[Provided material — start]
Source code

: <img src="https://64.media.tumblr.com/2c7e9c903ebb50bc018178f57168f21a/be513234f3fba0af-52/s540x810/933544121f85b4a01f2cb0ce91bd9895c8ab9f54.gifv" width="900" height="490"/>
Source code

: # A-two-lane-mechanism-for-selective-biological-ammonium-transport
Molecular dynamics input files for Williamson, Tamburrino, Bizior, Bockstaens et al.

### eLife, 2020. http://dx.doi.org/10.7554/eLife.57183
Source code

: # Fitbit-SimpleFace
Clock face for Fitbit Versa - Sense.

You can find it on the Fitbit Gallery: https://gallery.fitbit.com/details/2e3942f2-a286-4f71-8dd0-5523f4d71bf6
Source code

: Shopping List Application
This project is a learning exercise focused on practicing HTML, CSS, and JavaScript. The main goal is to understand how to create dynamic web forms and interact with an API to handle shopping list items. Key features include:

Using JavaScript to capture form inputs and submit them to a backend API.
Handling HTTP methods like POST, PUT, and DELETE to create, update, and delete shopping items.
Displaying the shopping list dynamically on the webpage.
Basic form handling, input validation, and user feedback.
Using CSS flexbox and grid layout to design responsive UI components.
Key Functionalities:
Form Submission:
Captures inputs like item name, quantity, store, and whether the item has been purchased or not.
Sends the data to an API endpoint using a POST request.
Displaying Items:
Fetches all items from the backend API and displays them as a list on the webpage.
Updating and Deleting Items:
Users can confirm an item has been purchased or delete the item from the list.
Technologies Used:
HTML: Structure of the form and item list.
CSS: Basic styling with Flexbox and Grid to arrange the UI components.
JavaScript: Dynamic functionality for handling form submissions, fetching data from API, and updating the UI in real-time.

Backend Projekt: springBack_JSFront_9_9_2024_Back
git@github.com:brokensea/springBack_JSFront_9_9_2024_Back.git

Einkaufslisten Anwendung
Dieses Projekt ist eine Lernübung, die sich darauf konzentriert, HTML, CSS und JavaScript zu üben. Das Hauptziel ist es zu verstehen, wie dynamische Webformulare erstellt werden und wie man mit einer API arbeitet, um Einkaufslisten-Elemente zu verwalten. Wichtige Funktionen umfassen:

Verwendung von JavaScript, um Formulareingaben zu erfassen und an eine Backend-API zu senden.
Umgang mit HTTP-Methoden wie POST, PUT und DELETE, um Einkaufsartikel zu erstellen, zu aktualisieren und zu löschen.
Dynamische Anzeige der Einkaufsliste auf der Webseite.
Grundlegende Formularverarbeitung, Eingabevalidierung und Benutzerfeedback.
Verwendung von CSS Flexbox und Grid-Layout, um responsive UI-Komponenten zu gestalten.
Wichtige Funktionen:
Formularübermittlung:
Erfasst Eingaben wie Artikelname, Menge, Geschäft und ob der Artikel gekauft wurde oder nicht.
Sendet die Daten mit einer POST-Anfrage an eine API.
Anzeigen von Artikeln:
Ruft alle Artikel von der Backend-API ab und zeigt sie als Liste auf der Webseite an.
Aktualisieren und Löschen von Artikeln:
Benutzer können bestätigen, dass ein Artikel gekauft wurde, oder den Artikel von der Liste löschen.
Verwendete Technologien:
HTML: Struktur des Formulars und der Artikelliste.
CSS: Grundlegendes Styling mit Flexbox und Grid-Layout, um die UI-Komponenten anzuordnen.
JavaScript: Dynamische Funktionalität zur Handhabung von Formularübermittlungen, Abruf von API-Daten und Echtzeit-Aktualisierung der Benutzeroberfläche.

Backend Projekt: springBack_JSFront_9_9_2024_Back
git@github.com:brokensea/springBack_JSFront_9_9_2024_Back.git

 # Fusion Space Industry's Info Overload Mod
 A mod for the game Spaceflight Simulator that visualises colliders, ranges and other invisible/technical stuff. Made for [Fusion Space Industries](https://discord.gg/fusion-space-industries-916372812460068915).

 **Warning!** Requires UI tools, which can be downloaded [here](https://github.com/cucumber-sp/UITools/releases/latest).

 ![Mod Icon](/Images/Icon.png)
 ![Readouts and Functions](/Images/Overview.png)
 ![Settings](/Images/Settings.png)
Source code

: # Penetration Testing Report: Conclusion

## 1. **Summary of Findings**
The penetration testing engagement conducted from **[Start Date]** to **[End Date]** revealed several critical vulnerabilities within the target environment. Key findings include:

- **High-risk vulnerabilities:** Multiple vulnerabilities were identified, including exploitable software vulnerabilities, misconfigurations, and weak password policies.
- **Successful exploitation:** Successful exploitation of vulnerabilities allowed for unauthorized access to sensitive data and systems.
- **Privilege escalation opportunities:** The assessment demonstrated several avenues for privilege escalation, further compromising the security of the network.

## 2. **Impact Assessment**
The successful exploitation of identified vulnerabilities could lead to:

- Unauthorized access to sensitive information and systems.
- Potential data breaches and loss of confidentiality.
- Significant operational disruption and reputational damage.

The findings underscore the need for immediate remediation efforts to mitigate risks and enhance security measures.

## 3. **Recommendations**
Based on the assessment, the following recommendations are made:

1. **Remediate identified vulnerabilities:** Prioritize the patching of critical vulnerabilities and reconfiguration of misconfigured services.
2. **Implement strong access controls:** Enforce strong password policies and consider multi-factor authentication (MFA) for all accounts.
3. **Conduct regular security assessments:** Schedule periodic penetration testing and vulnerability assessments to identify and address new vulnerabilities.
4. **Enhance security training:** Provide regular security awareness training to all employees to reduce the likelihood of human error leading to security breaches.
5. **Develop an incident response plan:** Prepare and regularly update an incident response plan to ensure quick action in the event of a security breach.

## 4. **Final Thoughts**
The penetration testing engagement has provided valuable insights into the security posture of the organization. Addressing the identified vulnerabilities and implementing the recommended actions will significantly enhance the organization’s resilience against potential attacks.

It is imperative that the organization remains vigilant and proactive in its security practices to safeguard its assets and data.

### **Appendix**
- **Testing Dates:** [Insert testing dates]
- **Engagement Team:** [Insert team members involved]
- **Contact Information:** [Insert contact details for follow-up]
[Provided material — finish]
## What you are asked to do
Reproduce the entries in full, exactly as written.

## Response area
Source code

: <img src="https://64.media.tumblr.com/2c7e9c903ebb50bc018178f57168f21a/be513234f3fba0af-52/s540x810/933544121f85b4a01f2cb0ce91bd9895c8ab9f54.gifv" width="900" height="490"/>
Source code

: # A-two-lane-mechanism-for-selective-biological-ammonium-transport
Molecular dynamics input files for Williamson, Tamburrino, Bizior, Bockstaens et al.

### eLife, 2020. http://dx.doi.org/10.7554/eLife.57183
Source code

: # Fitbit-SimpleFace
Clock face for Fitbit Versa - Sense.

You can find it on the Fitbit Gallery: https://gallery.fitbit.com/details/2e3942f2-a286-4f71-8dd0-5523f4d71bf6
Source code

: Shopping List Application
This project is a learning exercise focused on practicing HTML, CSS, and JavaScript. The main goal is to understand how to create dynamic web forms and interact with an API to handle shopping list items. Key features include:

Using JavaScript to capture form inputs and submit them to a backend API.
Handling HTTP methods like POST, PUT, and DELETE to create, update, and delete shopping items.
Displaying the shopping list dynamically on the webpage.
Basic form handling, input validation, and user feedback.
Using CSS flexbox and grid layout to design responsive UI components.
Key Functionalities:
Form Submission:
Captures inputs like item name, quantity, store, and whether the item has been purchased or not.
Sends the data to an API endpoint using a POST request.
Displaying Items:
Fetches all items from the backend API and displays them as a list on the webpage.
Updating and Deleting Items:
Users can confirm an item has been purchased or delete the item from the list.
Technologies Used:
HTML: Structure of the form and item list.
CSS: Basic styling with Flexbox and Grid to arrange the UI components.
JavaScript: Dynamic functionality for handling form submissions, fetching data from API, and updating the UI in real-time.

Backend Projekt: springBack_JSFront_9_9_2024_Back
git@github.com:brokensea/springBack_JSFront_9_9_2024_Back.git

Einkaufslisten Anwendung
Dieses Projekt ist eine Lernübung, die sich darauf konzentriert, HTML, CSS und JavaScript zu üben. Das Hauptziel ist es zu verstehen, wie dynamische Webformulare erstellt werden und wie man mit einer API arbeitet, um Einkaufslisten-Elemente zu verwalten. Wichtige Funktionen umfassen:

Verwendung von JavaScript, um Formulareingaben zu erfassen und an eine Backend-API zu senden.
Umgang mit HTTP-Methoden wie POST, PUT und DELETE, um Einkaufsartikel zu erstellen, zu aktualisieren und zu löschen.
Dynamische Anzeige der Einkaufsliste auf der Webseite.
Grundlegende Formularverarbeitung, Eingabevalidierung und Benutzerfeedback.
Verwendung von CSS Flexbox und Grid-Layout, um responsive UI-Komponenten zu gestalten.
Wichtige Funktionen:
Formularübermittlung:
Erfasst Eingaben wie Artikelname, Menge, Geschäft und ob der Artikel gekauft wurde oder nicht.
Sendet die Daten mit einer POST-Anfrage an eine API.
Anzeigen von Artikeln:
Ruft alle Artikel von der Backend-API ab und zeigt sie als Liste auf der Webseite an.
Aktualisieren und Löschen von Artikeln:
Benutzer können bestätigen, dass ein Artikel gekauft wurde, oder den Artikel von der Liste löschen.
Verwendete Technologien:
HTML: Struktur des Formulars und der Artikelliste.
CSS: Grundlegendes Styling mit Flexbox und Grid-Layout, um die UI-Komponenten anzuordnen.
JavaScript: Dynamische Funktionalität zur Handhabung von Formularübermittlungen, Abruf von API-Daten und Echtzeit-Aktualisierung der Benutzeroberfläche.

Backend Projekt: springBack_JSFront_9_9_2024_Back
git@github.com:brokensea/springBack_JSFront_9_9_2024_Back.git

 # Fusion Space Industry's Info Overload Mod
 A mod for the game Spaceflight Simulator that visualises colliders, ranges and other invisible/technical stuff. Made for [Fusion Space Industries](https://discord.gg/fusion-space-industries-916372812460068915).

 **Warning!** Requires UI tools, which can be downloaded [here](https://github.com/cucumber-sp/UITools/releases/latest).

 ![Mod Icon](/Images/Icon.png)
 ![Readouts and Functions](/Images/Overview.png)
 ![Settings](/Images/Settings.png)
Source code

: # Penetration Testing Report: Conclusion

## 1. **Summary of Findings**
The penetration testing engagement conducted from **[Start Date]** to **[End Date]** revealed several critical vulnerabilities within the target environment. Key findings include:

- **High-risk vulnerabilities:** Multiple vulnerabilities were identified, including exploitable software vulnerabilities, misconfigurations, and weak password policies.
- **Successful exploitation:** Successful exploitation of vulnerabilities allowed for unauthorized access to sensitive data and systems.
- **Privilege escalation opportunities:** The assessment demonstrated several avenues for privilege escalation, further compromising the security of the network.

## 2. **Impact Assessment**
The successful exploitation of identified vulnerabilities could lead to:

- Unauthorized access to sensitive information and systems.
- Potential data breaches and loss of confidentiality.
- Significant operational disruption and reputational damage.

The findings underscore the need for immediate remediation efforts to mitigate risks and enhance security measures.

## 3. **Recommendations**
Based on the assessment, the following recommendations are made:

1. **Remediate identified vulnerabilities:** Prioritize the patching of critical vulnerabilities and reconfiguration of misconfigured services.
2. **Implement strong access controls:** Enforce strong password policies and consider multi-factor authentication (MFA) for all accounts.
3. **Conduct regular security assessments:** Schedule periodic penetration testing and vulnerability assessments to identify and address new vulnerabilities.
4. **Enhance security training:** Provide regular security awareness training to all employees to reduce the likelihood of human error leading to security breaches.
5. **Develop an incident response plan:** Prepare and regularly update an incident response plan to ensure quick action in the event of a security breach.

## 4. **Final Thoughts**
The penetration testing engagement has provided valuable insights into the security posture of the organization. Addressing the identified vulnerabilities and implementing the recommended actions will significantly enhance the organization’s resilience against potential attacks.

It is imperative that the organization remains vigilant and proactive in its security practices to safeguard its assets and data.

### **Appendix**
- **Testing Dates:** [Insert testing dates]
- **Engagement Team:** [Insert team members involved]
- **Contact Information:** [Insert contact details for follow-up]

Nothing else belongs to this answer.